Shell halts Prelude gas cargoes, cites industrial dispute

Headshot of Sean Smith
Sean SmithThe West Australian
The Prelude LNG plant off northern WA.
Camera IconThe Prelude LNG plant off northern WA. Credit: Shell/Shell

Shell is cancelling cargoes from its giant Prelude floating LNG plant because of a protracted industrial dispute with workers on the vessel over a new enterprise agreement.

The company confirmed late on Tuesday that while Prelude, nearly 500km off Broome, would remain in production, it had notified customers that shipments out to “at least” mid-July had been cancelled.

The move is yet another reputational blow to a project whose short history has already been tainted by cost blow-outs, construction delays and safety issues that have cost it production.

The temporary cancellation of cargoes deprives Shell of valuable earnings at a time of elevated demand and prices for gas in the wake of Russia’s invasion of Ukraine.

Prelude ships a cargo about every 10 days.

The dispute pits Shell against the Offshore Alliance, a partnership between the Australian Workers Union and the MUA, which is believed to represent about 200 of Prelude’s 350 workers.

In a short statement, Shell said it recognised the entitlement of all workers to exercise their rights, including the right to participate in industrial action.

“We work hard to provide a strong employee value proposition for our employees, which is competitive with industry peers,” it said.

“We continue to engage with our people and their representatives and remain committed to acting fairly, respectfully and transparently at all times during the bargaining process.”

However, the Offshore Alliance accused the energy giant of “industrial terrorism”, suggesting Prelude management had been “captured by industrial extremists”.

“The plan is clearly to shut down the facility and hope that the nation can be bullied into agreeing to Shell’s hardline demands,” AWU national secretary Daniel Walton said.

“Doubtless Shell management will try to claim that their hand has been forced but this just cannot be true,” Mr Walton said.

“The union’s industrial action has been ticked off by the Fair Work Commission and cannot interfere with the fundamental viability of the facility.”
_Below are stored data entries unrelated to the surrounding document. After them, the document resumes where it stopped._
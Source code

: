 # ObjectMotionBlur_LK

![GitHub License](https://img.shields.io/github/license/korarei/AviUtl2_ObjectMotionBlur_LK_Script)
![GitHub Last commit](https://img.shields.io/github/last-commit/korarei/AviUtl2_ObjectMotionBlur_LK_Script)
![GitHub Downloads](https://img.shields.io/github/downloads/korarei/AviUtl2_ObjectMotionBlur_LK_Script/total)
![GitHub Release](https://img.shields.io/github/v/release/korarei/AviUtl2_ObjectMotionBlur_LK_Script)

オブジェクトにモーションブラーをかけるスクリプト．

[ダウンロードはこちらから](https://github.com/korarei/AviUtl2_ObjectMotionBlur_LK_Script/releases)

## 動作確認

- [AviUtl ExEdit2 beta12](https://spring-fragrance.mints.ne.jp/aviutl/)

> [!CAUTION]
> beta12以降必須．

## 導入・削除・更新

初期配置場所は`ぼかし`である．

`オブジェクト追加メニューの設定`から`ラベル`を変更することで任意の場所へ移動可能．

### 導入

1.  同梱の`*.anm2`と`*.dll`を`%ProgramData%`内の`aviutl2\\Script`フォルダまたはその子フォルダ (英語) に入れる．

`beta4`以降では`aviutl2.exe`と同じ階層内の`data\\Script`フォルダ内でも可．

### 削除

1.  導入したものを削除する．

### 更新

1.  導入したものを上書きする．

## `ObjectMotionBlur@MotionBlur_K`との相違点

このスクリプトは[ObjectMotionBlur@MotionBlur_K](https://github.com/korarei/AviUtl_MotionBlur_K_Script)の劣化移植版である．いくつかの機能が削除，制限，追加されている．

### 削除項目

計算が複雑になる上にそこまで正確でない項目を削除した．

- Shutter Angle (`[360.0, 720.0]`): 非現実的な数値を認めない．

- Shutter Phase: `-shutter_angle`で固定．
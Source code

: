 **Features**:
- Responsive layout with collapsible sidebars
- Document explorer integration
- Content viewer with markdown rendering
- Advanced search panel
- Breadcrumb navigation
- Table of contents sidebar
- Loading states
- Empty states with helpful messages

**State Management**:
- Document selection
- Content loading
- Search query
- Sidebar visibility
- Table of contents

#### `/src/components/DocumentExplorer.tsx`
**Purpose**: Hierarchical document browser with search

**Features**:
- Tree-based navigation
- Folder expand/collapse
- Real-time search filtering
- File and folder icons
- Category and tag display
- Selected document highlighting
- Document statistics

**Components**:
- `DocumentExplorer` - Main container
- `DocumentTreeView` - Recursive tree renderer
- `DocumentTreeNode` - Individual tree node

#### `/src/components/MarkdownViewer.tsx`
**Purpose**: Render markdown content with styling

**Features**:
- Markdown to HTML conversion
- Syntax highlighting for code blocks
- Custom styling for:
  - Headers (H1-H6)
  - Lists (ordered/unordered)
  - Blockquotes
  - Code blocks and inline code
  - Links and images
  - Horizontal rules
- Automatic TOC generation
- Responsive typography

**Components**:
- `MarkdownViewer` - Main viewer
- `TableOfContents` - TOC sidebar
Shell has denied that it threatened to suspend Prelude’s production if it could not reach agreement with the Offshore Alliance. However, it believes that union bans imposed until July 7, including on LNG carriers mooring alongside Prelude, could force it to temporarily do so.

It is believed Shell’s Prelude workers can earn between $248,000 and $283,000 a year, are eligible to share in bonuses and receive death and total permanent disability insurance.

A three-day ballot on the the company’s new offer opens on July 7, with the outcome to announced on July 11.

Prelude, which is believed to have cost as much as $US15 billion, returned to production in April after losing four months of production following a fire that triggered a review of its power and safety systems.

After shipping its first cargo in 2019, two years behind schedule, the project was still working up to its full production of 3.6 million tonnes a year when it was forced offline for most of 2020 by an electrical trip.